START AVAILABLE DATA
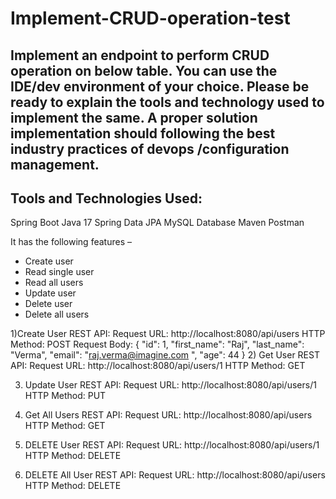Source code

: # Implement-CRUD-operation-test

## Implement an endpoint to perform CRUD operation on below table. You can use the IDE/dev environment of your choice. Please be ready to explain the tools and technology used to implement the same.  A proper solution implementation should following the best industry practices of devops /configuration management. 

## Tools and Technologies Used:
Spring Boot
Java 17
Spring Data JPA
MySQL Database
Maven
Postman
 


It has the following features –

- Create user
- Read single user
- Read all users
- Update user
- Delete user
- Delete all users


1)Create User REST API:
Request URL: http://localhost:8080/api/users
HTTP Method: POST
Request Body:
{
    "id": 1,
    "first_name": "Raj",
    "last_name": "Verma",
    "email": "raj.verma@imagine.com ",
    "age": 44
}
2) Get User REST API:
Request URL: http://localhost:8080/api/users/1
HTTP Method: GET

3) Update User REST API:
Request URL: http://localhost:8080/api/users/1
HTTP Method: PUT

4) Get All Users REST API:
Request URL: http://localhost:8080/api/users
HTTP Method: GET

5) DELETE User REST API:
Request URL: http://localhost:8080/api/users/1
HTTP Method: DELETE

6) DELETE All User REST API:
Request URL: http://localhost:8080/api/users
HTTP Method: DELETE
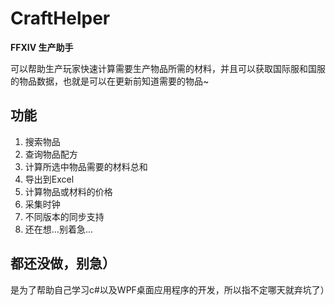 # CraftHelper

**FFXIV 生产助手**

可以帮助生产玩家快速计算需要生产物品所需的材料，并且可以获取国际服和国服的物品数据，也就是可以在更新前知道需要的物品~

## 功能

1. 搜索物品
2. 查询物品配方
3. 计算所选中物品需要的材料总和
4. 导出到Excel
5. 计算物品或材料的价格
6. 采集时钟
7. 不同版本的同步支持
8. 还在想...别着急...

## 都还没做，别急）
是为了帮助自己学习c#以及WPF桌面应用程序的开发，所以指不定哪天就弃坑了）
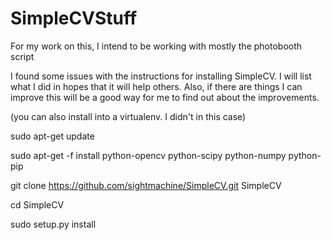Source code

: SimpleCVStuff
=============

For my work on this, I intend to be working with mostly the photobooth script

I found some issues with the instructions for installing SimpleCV.
I will list what I did in hopes that it will help others.
Also, if there are things I can improve this will be a good way for me to find out about the improvements.


(you can also install into a virtualenv. I didn't in this case)


sudo apt-get update


sudo apt-get -f install python-opencv python-scipy python-numpy python-pip 


git clone https://github.com/sightmachine/SimpleCV.git SimpleCV


cd SimpleCV


sudo setup.py install
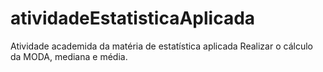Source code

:# atividadeEstatisticaAplicada
Atividade academida da matéria de estatística aplicada
Realizar o cálculo da MODA, mediana e média.
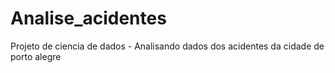 # Analise_acidentes
Projeto de ciencia de dados - Analisando dados dos acidentes da cidade de porto alegre
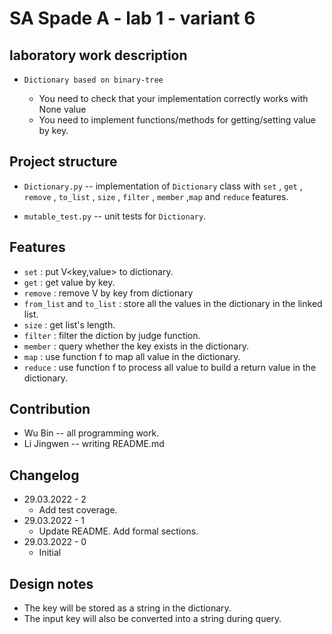 # SA Spade A - lab 1 - variant 6

## laboratory work description

- `Dictionary based on binary-tree`

   - You need to check that your implementation correctly works with None value
   - You need to implement functions/methods for getting/setting value by key.


## Project structure

- `Dictionary.py` -- implementation of `Dictionary` class with `set` , `get` , `remove` , `to_list` , `size` , `filter` , `member` ,`map` and `reduce` features.

- `mutable_test.py` -- unit tests for `Dictionary`.

## Features

- `set` : put V<key,value> to dictionary.
- `get` : get value by key.
- `remove` : remove V by key from dictionary
- `from_list` and `to_list` : store all the values in the dictionary in the linked list.
- `size` : get list's length.
- `filter` : filter the diction by judge function.
- `member` : query whether the key exists in the dictionary.
- `map` : use function f to map all value in the dictionary.
- `reduce` : use function f to process all value to build a return value in the dictionary.

## Contribution

- Wu Bin -- all programming work.
- Li Jingwen -- writing README.md

## Changelog

- 29.03.2022 - 2
  - Add test coverage.
- 29.03.2022 - 1
  - Update README. Add formal sections.
- 29.03.2022 - 0
  - Initial

## Design notes

- The key will be stored as a string in the dictionary.
- The input key will also be converted into a string during query.

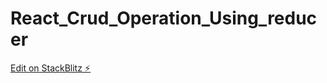 # React_Crud_Operation_Using_reducer

[Edit on StackBlitz ⚡️](https://stackblitz.com/edit/stackblitz-starters-iak3ce)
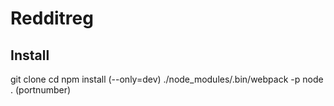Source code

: # Redditreg


## Install

git clone
cd
npm install (--only=dev)
./node_modules/.bin/webpack -p
node . (portnumber)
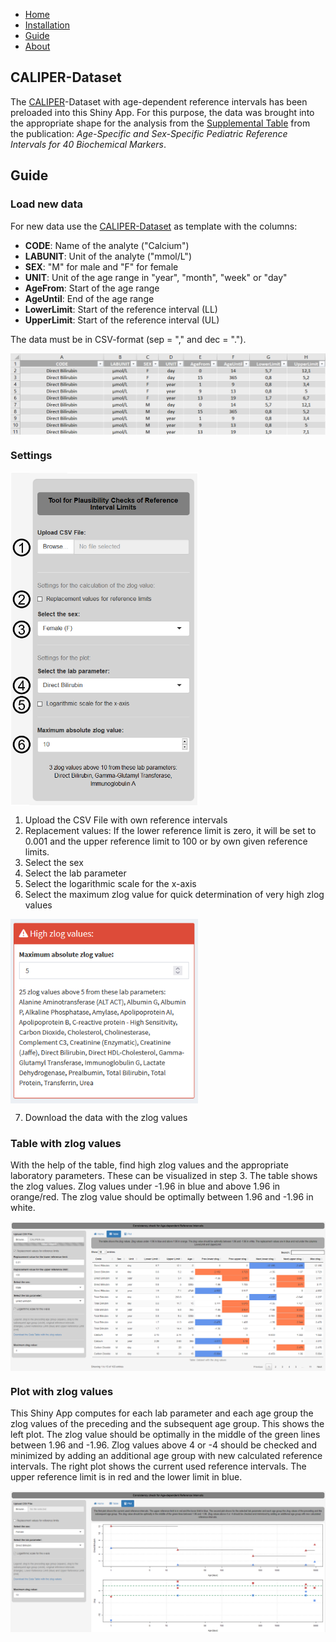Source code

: * [Home](./index.md)
* [Installation](./install.md)
* [Guide](./guide.md)
* [About](./about.md)

## CALIPER-Dataset

The [CALIPER](https://caliper.research.sickkids.ca/#/)-Dataset with age-dependent reference intervals has been preloaded into this Shiny App. For this purpose, the data was brought into the appropriate shape for the analysis from the [Supplemental Table](https://academic.oup.com/clinchem/article/58/5/854/5620695#supplementary-data) from the publication: *Age-Specific and Sex-Specific Pediatric Reference Intervals for 40 Biochemical Markers*. 

## Guide
### Load new data 

For new data use the [CALIPER-Dataset](https://github.com/SandraKla/Zlog_AdRI/blob/master/data/CALIPER.csv) as template with the columns:

* **CODE**: Name of the analyte ("Calcium") 
* **LABUNIT**: Unit of the analyte ("mmol/L")
* **SEX**: "M" for male and "F" for female
* **UNIT**: Unit of the age range in "year", "month", "week" or "day"
* **AgeFrom**: Start of the age range 
* **AgeUntil**: End of the age range 
* **LowerLimit**: Start of the reference interval (LL)
* **UpperLimit**: Start of the reference interval (UL)

The data must be in CSV-format (sep = "," and dec = ".").

<img src="data_format.png" align="center"/>

### Settings

<p float="left">
  <img src="setting.png" align="center" style="width:300px;"/>
</p>

1.	Upload the CSV File with own reference intervals 
2.	Replacement values: If the lower reference limit is zero, it will be set to 0.001 and the upper reference limit to 100 or by own given reference limits.
3.	Select the sex
4.	Select the lab parameter
5.	Select the logarithmic scale for the x-axis
6.	Select the maximum zlog value for quick determination of very high zlog values

<p float="left">
  <img src="shiny_high_zlog.png" align="center" style="width:300px;"/>
</p>

7.	Download the data with the zlog values

### Table with zlog values

With the help of the table, find high zlog values and the appropriate laboratory parameters. These can be visualized in step 3. The table shows the zlog values. Zlog values under -1.96 in blue and above 1.96 in orange/red. The zlog value should be optimally between 1.96 and -1.96 in white.

<img src="table.png" align="center"/>

### Plot with zlog values 

This Shiny App computes for each lab parameter and each age group the zlog values of the preceding and the subsequent age group. This shows the left plot. The zlog value should be optimally in the middle of the green lines between 1.96 and -1.96. Zlog values above 4 or -4 should be checked and minimized by adding an additional age group with new calculated reference intervals. The right plot shows the current used reference intervals. The upper reference limit is in red and the lower limit in blue. 

<img src="shiny.png" align="center"/>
END AVAILABLE DATA
### PROBLEM STATEMENT
Each line above should be returned exactly as it stands, minus any pictures.

### YOUR RESPONSE
Source code

: # Implement-CRUD-operation-test

## Implement an endpoint to perform CRUD operation on below table. You can use the IDE/dev environment of your choice. Please be ready to explain the tools and technology used to implement the same.  A proper solution implementation should following the best industry practices of devops /configuration management. 

## Tools and Technologies Used:
Spring Boot
Java 17
Spring Data JPA
MySQL Database
Maven
Postman
 


It has the following features –

- Create user
- Read single user
- Read all users
- Update user
- Delete user
- Delete all users


1)Create User REST API:
Request URL: http://localhost:8080/api/users
HTTP Method: POST
Request Body:
{
    "id": 1,
    "first_name": "Raj",
    "last_name": "Verma",
    "email": "raj.verma@imagine.com ",
    "age": 44
}
2) Get User REST API:
Request URL: http://localhost:8080/api/users/1
HTTP Method: GET

3) Update User REST API:
Request URL: http://localhost:8080/api/users/1
HTTP Method: PUT

4) Get All Users REST API:
Request URL: http://localhost:8080/api/users
HTTP Method: GET

5) DELETE User REST API:
Request URL: http://localhost:8080/api/users/1
HTTP Method: DELETE

6) DELETE All User REST API:
Request URL: http://localhost:8080/api/users
HTTP Method: DELETE
 # CraftHelper

**FFXIV 生产助手**

可以帮助生产玩家快速计算需要生产物品所需的材料，并且可以获取国际服和国服的物品数据，也就是可以在更新前知道需要的物品~

## 功能

1. 搜索物品
2. 查询物品配方
3. 计算所选中物品需要的材料总和
4. 导出到Excel
5. 计算物品或材料的价格
6. 采集时钟
7. 不同版本的同步支持
8. 还在想...别着急...

## 都还没做，别急）
是为了帮助自己学习c#以及WPF桌面应用程序的开发，所以指不定哪天就弃坑了）
Source code

: SimpleCVStuff
=============

For my work on this, I intend to be working with mostly the photobooth script

I found some issues with the instructions for installing SimpleCV.
I will list what I did in hopes that it will help others.
Also, if there are things I can improve this will be a good way for me to find out about the improvements.


(you can also install into a virtualenv. I didn't in this case)


sudo apt-get update


sudo apt-get -f install python-opencv python-scipy python-numpy python-pip 


git clone https://github.com/sightmachine/SimpleCV.git SimpleCV


cd SimpleCV


sudo setup.py install
Source code

:# atividadeEstatisticaAplicada
Atividade academida da matéria de estatística aplicada
Realizar o cálculo da MODA, mediana e média.
 # Analise_acidentes
Projeto de ciencia de dados - Analisando dados dos acidentes da cidade de porto alegre
 # SA Spade A - lab 1 - variant 6

## laboratory work description

- `Dictionary based on binary-tree`

   - You need to check that your implementation correctly works with None value
   - You need to implement functions/methods for getting/setting value by key.


## Project structure

- `Dictionary.py` -- implementation of `Dictionary` class with `set` , `get` , `remove` , `to_list` , `size` , `filter` , `member` ,`map` and `reduce` features.

- `mutable_test.py` -- unit tests for `Dictionary`.

## Features

- `set` : put V<key,value> to dictionary.
- `get` : get value by key.
- `remove` : remove V by key from dictionary
- `from_list` and `to_list` : store all the values in the dictionary in the linked list.
- `size` : get list's length.
- `filter` : filter the diction by judge function.
- `member` : query whether the key exists in the dictionary.
- `map` : use function f to map all value in the dictionary.
- `reduce` : use function f to process all value to build a return value in the dictionary.

## Contribution

- Wu Bin -- all programming work.
- Li Jingwen -- writing README.md

## Changelog

- 29.03.2022 - 2
  - Add test coverage.
- 29.03.2022 - 1
  - Update README. Add formal sections.
- 29.03.2022 - 0
  - Initial

## Design notes

- The key will be stored as a string in the dictionary.
- The input key will also be converted into a string during query.

 # React_Crud_Operation_Using_reducer

[Edit on StackBlitz ⚡️](https://stackblitz.com/edit/stackblitz-starters-iak3ce)
Source code

: # Redditreg


## Install

git clone
cd
npm install (--only=dev)
./node_modules/.bin/webpack -p
node . (portnumber)
Source code

: * [Home](./index.md)
* [Installation](./install.md)
* [Guide](./guide.md)
* [About](./about.md)

## CALIPER-Dataset

The [CALIPER](https://caliper.research.sickkids.ca/#/)-Dataset with age-dependent reference intervals has been preloaded into this Shiny App. For this purpose, the data was brought into the appropriate shape for the analysis from the [Supplemental Table](https://academic.oup.com/clinchem/article/58/5/854/5620695#supplementary-data) from the publication: *Age-Specific and Sex-Specific Pediatric Reference Intervals for 40 Biochemical Markers*. 

## Guide
### Load new data 

For new data use the [CALIPER-Dataset](https://github.com/SandraKla/Zlog_AdRI/blob/master/data/CALIPER.csv) as template with the columns:

* **CODE**: Name of the analyte ("Calcium") 
* **LABUNIT**: Unit of the analyte ("mmol/L")
* **SEX**: "M" for male and "F" for female
* **UNIT**: Unit of the age range in "year", "month", "week" or "day"
* **AgeFrom**: Start of the age range 
* **AgeUntil**: End of the age range 
* **LowerLimit**: Start of the reference interval (LL)
* **UpperLimit**: Start of the reference interval (UL)

The data must be in CSV-format (sep = "," and dec = ".").

<img src="data_format.png" align="center"/>

### Settings

<p float="left">
  <img src="setting.png" align="center" style="width:300px;"/>
</p>

1.	Upload the CSV File with own reference intervals 
2.	Replacement values: If the lower reference limit is zero, it will be set to 0.001 and the upper reference limit to 100 or by own given reference limits.
3.	Select the sex
4.	Select the lab parameter
5.	Select the logarithmic scale for the x-axis
6.	Select the maximum zlog value for quick determination of very high zlog values

<p float="left">
  <img src="shiny_high_zlog.png" align="center" style="width:300px;"/>
</p>

7.	Download the data with the zlog values

### Table with zlog values

With the help of the table, find high zlog values and the appropriate laboratory parameters. These can be visualized in step 3. The table shows the zlog values. Zlog values under -1.96 in blue and above 1.96 in orange/red. The zlog value should be optimally between 1.96 and -1.96 in white.

<img src="table.png" align="center"/>

### Plot with zlog values 

This Shiny App computes for each lab parameter and each age group the zlog values of the preceding and the subsequent age group. This shows the left plot. The zlog value should be optimally in the middle of the green lines between 1.96 and -1.96. Zlog values above 4 or -4 should be checked and minimized by adding an additional age group with new calculated reference intervals. The right plot shows the current used reference intervals. The upper reference limit is in red and the lower limit in blue. 

<img src="shiny.png" align="center"/>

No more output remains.